[Given information — start]
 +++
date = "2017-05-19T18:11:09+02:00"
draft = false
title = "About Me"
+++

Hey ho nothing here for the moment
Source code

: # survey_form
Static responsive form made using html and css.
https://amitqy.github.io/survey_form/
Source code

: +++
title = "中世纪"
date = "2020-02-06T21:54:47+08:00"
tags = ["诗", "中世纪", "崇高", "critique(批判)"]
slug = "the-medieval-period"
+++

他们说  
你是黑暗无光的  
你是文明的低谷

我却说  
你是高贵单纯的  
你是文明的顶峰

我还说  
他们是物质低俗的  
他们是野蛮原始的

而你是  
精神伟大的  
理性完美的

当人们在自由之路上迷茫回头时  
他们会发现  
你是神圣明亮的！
[Given information — finish]
Your objective:
Please copy all lines of the listing in which the string "date" occurs.

Answer to the exercise:
date = "2017-05-19T18:11:09+02:00"
date = "2020-02-06T21:54:47+08:00"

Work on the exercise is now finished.